= What the task requires =
All entries should be output exactly as they stand.
==*==
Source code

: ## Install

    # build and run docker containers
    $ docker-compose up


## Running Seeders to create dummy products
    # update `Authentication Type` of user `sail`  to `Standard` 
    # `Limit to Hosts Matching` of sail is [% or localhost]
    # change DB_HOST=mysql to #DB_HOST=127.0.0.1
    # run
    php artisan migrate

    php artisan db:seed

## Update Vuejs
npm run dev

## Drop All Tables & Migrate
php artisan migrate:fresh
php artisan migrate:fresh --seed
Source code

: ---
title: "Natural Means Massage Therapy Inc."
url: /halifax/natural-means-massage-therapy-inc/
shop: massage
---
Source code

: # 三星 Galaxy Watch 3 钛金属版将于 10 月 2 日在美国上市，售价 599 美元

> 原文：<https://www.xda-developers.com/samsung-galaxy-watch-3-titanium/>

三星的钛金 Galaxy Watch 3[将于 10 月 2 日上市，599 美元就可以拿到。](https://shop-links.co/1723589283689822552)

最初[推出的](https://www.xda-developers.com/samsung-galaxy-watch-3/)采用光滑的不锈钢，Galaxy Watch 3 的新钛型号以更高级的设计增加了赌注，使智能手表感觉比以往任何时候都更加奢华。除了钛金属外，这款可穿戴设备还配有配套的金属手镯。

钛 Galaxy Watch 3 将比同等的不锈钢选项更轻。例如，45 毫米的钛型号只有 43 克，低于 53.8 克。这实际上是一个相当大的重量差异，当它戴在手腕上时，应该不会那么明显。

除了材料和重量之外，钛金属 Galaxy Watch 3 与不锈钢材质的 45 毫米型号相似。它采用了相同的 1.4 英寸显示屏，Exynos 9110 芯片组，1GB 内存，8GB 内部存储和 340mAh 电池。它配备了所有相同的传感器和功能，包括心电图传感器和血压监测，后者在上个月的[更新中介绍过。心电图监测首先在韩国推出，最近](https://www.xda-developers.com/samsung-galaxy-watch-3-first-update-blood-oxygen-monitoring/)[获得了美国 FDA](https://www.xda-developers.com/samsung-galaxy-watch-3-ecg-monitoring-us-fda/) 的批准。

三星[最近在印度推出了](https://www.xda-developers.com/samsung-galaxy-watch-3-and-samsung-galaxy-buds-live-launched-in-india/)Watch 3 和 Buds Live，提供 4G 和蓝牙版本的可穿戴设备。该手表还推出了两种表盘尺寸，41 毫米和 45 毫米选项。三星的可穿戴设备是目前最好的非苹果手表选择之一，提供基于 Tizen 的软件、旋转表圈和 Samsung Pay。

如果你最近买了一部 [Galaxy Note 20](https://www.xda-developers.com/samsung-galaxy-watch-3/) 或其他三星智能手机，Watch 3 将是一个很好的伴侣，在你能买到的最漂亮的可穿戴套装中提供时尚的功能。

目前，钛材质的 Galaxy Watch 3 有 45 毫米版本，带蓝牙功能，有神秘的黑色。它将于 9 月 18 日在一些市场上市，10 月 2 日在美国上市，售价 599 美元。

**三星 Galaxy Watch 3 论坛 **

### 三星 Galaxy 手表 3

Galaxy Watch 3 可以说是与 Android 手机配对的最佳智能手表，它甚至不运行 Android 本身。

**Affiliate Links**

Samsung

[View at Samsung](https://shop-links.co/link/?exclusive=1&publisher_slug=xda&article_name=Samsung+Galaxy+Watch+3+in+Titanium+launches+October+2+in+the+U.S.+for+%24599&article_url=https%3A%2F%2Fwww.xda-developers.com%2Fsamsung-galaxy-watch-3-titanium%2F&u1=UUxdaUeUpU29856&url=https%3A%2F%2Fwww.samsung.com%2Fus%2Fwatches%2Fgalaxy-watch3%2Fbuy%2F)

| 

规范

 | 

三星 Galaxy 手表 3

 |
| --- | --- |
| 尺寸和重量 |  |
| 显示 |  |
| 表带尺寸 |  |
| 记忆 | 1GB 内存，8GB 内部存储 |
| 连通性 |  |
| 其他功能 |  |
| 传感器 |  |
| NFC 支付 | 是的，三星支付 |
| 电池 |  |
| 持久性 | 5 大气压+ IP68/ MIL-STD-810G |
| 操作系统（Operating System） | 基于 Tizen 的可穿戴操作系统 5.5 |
==*==
= Finished exercise =
Source code

: ## Install

    # build and run docker containers
    $ docker-compose up


## Running Seeders to create dummy products
    # update `Authentication Type` of user `sail`  to `Standard` 
    # `Limit to Hosts Matching` of sail is [% or localhost]
    # change DB_HOST=mysql to #DB_HOST=127.0.0.1
    # run
    php artisan migrate

    php artisan db:seed

## Update Vuejs
npm run dev

## Drop All Tables & Migrate
php artisan migrate:fresh
php artisan migrate:fresh --seed
Source code

: ---
title: "Natural Means Massage Therapy Inc."
url: /halifax/natural-means-massage-therapy-inc/
shop: massage
---
Source code

: # 三星 Galaxy Watch 3 钛金属版将于 10 月 2 日在美国上市，售价 599 美元

> 原文：<https://www.xda-developers.com/samsung-galaxy-watch-3-titanium/>

三星的钛金 Galaxy Watch 3[将于 10 月 2 日上市，599 美元就可以拿到。](https://shop-links.co/1723589283689822552)

最初[推出的](https://www.xda-developers.com/samsung-galaxy-watch-3/)采用光滑的不锈钢，Galaxy Watch 3 的新钛型号以更高级的设计增加了赌注，使智能手表感觉比以往任何时候都更加奢华。除了钛金属外，这款可穿戴设备还配有配套的金属手镯。

钛 Galaxy Watch 3 将比同等的不锈钢选项更轻。例如，45 毫米的钛型号只有 43 克，低于 53.8 克。这实际上是一个相当大的重量差异，当它戴在手腕上时，应该不会那么明显。

除了材料和重量之外，钛金属 Galaxy Watch 3 与不锈钢材质的 45 毫米型号相似。它采用了相同的 1.4 英寸显示屏，Exynos 9110 芯片组，1GB 内存，8GB 内部存储和 340mAh 电池。它配备了所有相同的传感器和功能，包括心电图传感器和血压监测，后者在上个月的[更新中介绍过。心电图监测首先在韩国推出，最近](https://www.xda-developers.com/samsung-galaxy-watch-3-first-update-blood-oxygen-monitoring/)[获得了美国 FDA](https://www.xda-developers.com/samsung-galaxy-watch-3-ecg-monitoring-us-fda/) 的批准。

三星[最近在印度推出了](https://www.xda-developers.com/samsung-galaxy-watch-3-and-samsung-galaxy-buds-live-launched-in-india/)Watch 3 和 Buds Live，提供 4G 和蓝牙版本的可穿戴设备。该手表还推出了两种表盘尺寸，41 毫米和 45 毫米选项。三星的可穿戴设备是目前最好的非苹果手表选择之一，提供基于 Tizen 的软件、旋转表圈和 Samsung Pay。

如果你最近买了一部 [Galaxy Note 20](https://www.xda-developers.com/samsung-galaxy-watch-3/) 或其他三星智能手机，Watch 3 将是一个很好的伴侣，在你能买到的最漂亮的可穿戴套装中提供时尚的功能。

目前，钛材质的 Galaxy Watch 3 有 45 毫米版本，带蓝牙功能，有神秘的黑色。它将于 9 月 18 日在一些市场上市，10 月 2 日在美国上市，售价 599 美元。

**三星 Galaxy Watch 3 论坛 **

### 三星 Galaxy 手表 3

Galaxy Watch 3 可以说是与 Android 手机配对的最佳智能手表，它甚至不运行 Android 本身。

**Affiliate Links**

Samsung

[View at Samsung](https://shop-links.co/link/?exclusive=1&publisher_slug=xda&article_name=Samsung+Galaxy+Watch+3+in+Titanium+launches+October+2+in+the+U.S.+for+%24599&article_url=https%3A%2F%2Fwww.xda-developers.com%2Fsamsung-galaxy-watch-3-titanium%2F&u1=UUxdaUeUpU29856&url=https%3A%2F%2Fwww.samsung.com%2Fus%2Fwatches%2Fgalaxy-watch3%2Fbuy%2F)

| 

规范

 | 

三星 Galaxy 手表 3

 |
| --- | --- |
| 尺寸和重量 |  |
| 显示 |  |
| 表带尺寸 |  |
| 记忆 | 1GB 内存，8GB 内部存储 |
| 连通性 |  |
| 其他功能 |  |
| 传感器 |  |
| NFC 支付 | 是的，三星支付 |
| 电池 |  |
| 持久性 | 5 大气压+ IP68/ MIL-STD-810G |
| 操作系统（Operating System） | 基于 Tizen 的可穿戴操作系统 5.5 |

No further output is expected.